Тем не менее 30 октября «Царь-бомба» — самая большая в истории — была взорвана на Новой Земле. Из-за своих размеров она не помещалась в бомбоотсек самолета — пришлось обрезать часть фюзеляжа, но бомба все равно торчала наружу. Тогда ее прикрепили к дну самолета, и борт с термоядерным грузом поднялся в небо. Когда бомба полетела к земле, над ней раскрылся парашют поистине исполинских размеров.
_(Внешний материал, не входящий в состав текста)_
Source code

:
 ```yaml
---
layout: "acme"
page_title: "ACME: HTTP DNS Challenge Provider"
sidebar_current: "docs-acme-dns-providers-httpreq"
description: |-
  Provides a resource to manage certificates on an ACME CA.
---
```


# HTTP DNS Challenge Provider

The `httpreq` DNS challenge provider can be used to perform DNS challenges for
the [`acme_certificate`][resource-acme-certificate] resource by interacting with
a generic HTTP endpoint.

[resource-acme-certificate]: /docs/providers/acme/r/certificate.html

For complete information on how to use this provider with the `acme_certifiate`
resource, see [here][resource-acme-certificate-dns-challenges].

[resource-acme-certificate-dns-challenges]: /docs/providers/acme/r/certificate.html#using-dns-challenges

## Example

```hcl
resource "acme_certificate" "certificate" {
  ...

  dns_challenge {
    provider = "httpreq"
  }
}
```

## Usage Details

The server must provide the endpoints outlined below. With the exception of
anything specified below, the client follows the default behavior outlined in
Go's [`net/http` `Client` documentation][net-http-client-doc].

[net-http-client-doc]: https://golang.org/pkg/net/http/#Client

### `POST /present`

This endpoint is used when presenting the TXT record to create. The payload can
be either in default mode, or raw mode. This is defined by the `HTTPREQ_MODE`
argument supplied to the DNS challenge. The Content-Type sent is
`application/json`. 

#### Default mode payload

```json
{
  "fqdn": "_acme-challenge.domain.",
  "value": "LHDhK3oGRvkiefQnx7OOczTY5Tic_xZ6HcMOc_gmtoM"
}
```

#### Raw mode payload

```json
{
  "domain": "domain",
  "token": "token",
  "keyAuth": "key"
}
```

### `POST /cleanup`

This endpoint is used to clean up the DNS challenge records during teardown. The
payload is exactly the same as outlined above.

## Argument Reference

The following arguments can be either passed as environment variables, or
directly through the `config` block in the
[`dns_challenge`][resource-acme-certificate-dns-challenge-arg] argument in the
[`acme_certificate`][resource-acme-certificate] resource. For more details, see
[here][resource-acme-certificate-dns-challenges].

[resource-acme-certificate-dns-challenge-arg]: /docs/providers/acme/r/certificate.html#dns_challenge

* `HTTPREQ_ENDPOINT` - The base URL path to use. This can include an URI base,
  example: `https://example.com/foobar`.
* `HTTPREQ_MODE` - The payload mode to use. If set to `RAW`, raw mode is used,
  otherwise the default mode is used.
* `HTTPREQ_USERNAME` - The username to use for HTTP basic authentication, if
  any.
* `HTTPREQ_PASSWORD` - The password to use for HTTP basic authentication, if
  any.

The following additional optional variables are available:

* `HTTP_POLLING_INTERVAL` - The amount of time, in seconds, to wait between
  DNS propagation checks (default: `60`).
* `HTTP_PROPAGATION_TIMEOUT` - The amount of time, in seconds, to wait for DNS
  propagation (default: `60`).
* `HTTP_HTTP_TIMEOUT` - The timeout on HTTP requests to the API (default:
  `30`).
Детонация произошла в воздухе. Все здания в радиусе 120 км сравняло с землей, а в домах, находившихся более чем в 800 км от эпицентра, выбило стекла; по мощности заряд в десять раз превосходил все взрывчатые вещества Второй мировой войны, вместе взятые. Беременные женщины на другом конце планеты пили йод в попытке уберечь будущих детей от врожденных патологий. О взрыве писали передовицы мировых газет. Радиоактивное облако прошло над всей Европой, слегка задев даже набоковский Монтрё.

Началась бешеная дипломатическая активность, политическое давление на СССР усилилось в разы. Только спустя неделю остервенелая бомбардировка Новой Земли прекратилась. Через месяц Набоков отправил издателю рукопись волшебного романа о северном королевстве под названием Зембла. Следующей весной «Бледный огонь» появился на полках магазинов.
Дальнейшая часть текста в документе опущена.